Racista? "Minha mãe é negra, meu padrasto é negro. O que escrevi foi que os negros eram descendentes de um filho de noé que foi amaldiçoado. Não disse que o negro é maldito. Além disso, toda maldição foi eliminada pela cruz de Cristo. Já não há mais maldição", responde.
Feliciano, de pele branca e estatura média, alisa o cabelo e depila as sobrancelhas. É homofóbico? "Jamais, no Brasil ser homofóbico é crime. Não tenho preconceito contra negros nem contra homossexuais", revela.
"O que eu repudio é o ato homossexual", explica. Ele esclarece a diferença entre ambos: "homossexual é a pessoa que tem uma orientação diferente da minha, mas que não interfere na minha vida. O ato homossexual ocorre quanto este homossexual toca, beija seu companheiro na minha frente. O que eles fazem entre quatro paredes não me interessa".
Feliciano gosta dos filmes de Wagner Moura e da música de Caetano Veloso, dois de seus críticos mais ferrenhos. Ele responde aos ativistas dizendo que também tem amigos gays.
Feliciano foi católico até os 13 anos de idade, e até trabalhou como coroinha. Ele se converteu ao protestantismo pentecostal depois de usar drogas.
Em 2004, sendo já um famoso pastor, palestrante e bem-sucedido empresário, preferiu não entrar para a política, mas depois se lançou ao Congresso para lutar conta um projeto de lei que penaliza com mais rigor a homofobia, porque, segundo ele, poderia levar ao cárcere pastores que citem em público passagens da Bíblia que condenam a homossexualidade.

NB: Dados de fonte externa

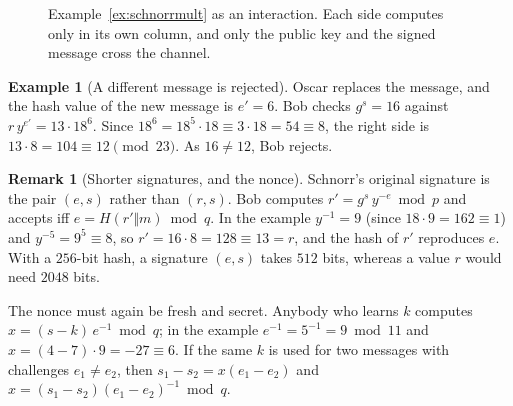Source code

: \documentclass[11pt,a4paper]{article}
\theoremstyle{definition}
\newtheorem{example}[definition]{Example}
\newtheorem{remark}[definition]{Remark}
\newcommand{\Hash}{H}
\begin{document}
\begin{figure}[h]
\centering
{}
\caption{Example~\ref{ex:schnorrmult} as an interaction. Each side computes only in its own column, and only the public key and the signed message cross the channel.}
\end{figure}


\begin{example}[A different message is rejected]
Oscar replaces the message, and the hash value of the new message is $e'=6$. Bob checks $g^s=16$ against $r\,y^{e'}=13\cdot 18^6$. Since $18^6=18^5\cdot 18\equiv 3\cdot 18=54\equiv 8$, the right side is $13\cdot 8=104\equiv 12\pmod{23}$. As $16\ne 12$, Bob rejects.
\end{example}

\begin{remark}[Shorter signatures, and the nonce]
Schnorr's original signature is the pair $(e,s)$ rather than $(r,s)$. Bob computes $r'=g^s\,y^{-e} \bmod p$ and accepts iff $e=\Hash(r'\Vert m) \bmod q$. In the example $y^{-1}=9$ (since $18\cdot 9=162\equiv 1$) and $y^{-5}=9^5\equiv 8$, so $r'=16\cdot 8=128\equiv 13=r$, and the hash of $r'$ reproduces $e$. With a $256$-bit hash, a signature $(e,s)$ takes $512$ bits, whereas a value $r$ would need $2048$ bits.

The nonce must again be fresh and secret. Anybody who learns $k$ computes $x=(s-k)\,e^{-1} \bmod q$; in the example $e^{-1}=5^{-1}=9 \bmod 11$ and $x=(4-7)\cdot 9=-27\equiv 6$. If the same $k$ is used for two messages with challenges $e_1\ne e_2$, then $s_1-s_2=x(e_1-e_2)$ and $x=(s_1-s_2)(e_1-e_2)^{-1} \bmod q$.
\end{remark}
\end{document}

Hoje Feliciano é um político 'full time'. Quando a AFP o encontrou em Goiânia, em meio a seus fiéis, ele pediu que os evangélicos se mobilizem em prol da família.
Foram quase três horas de uma pregação em que muitos choraram, gritaram e pularam sem se reprimir, e que culminou quando Feliciano, Bíblia em mãos, disse que um presidente evangélico, "na paz de Jesus Cristo", chegará ao poder no Brasil.
"Tenho a intenção de crescer politicamente", admitiu o pastor quando perguntado se seria ele mesmo o protagonista de sua profecia. Ele revelou, inclusive, o que poderia vir a ser seu próximo slogan de campanha.
"Meu nome é Feliciano, sou candidato ao Senado. Você me conhece. Eu luto pela família, quero defender seus filhos e netos. Se você é a favor do aborto, não vote em mim, pois eu sou pela família".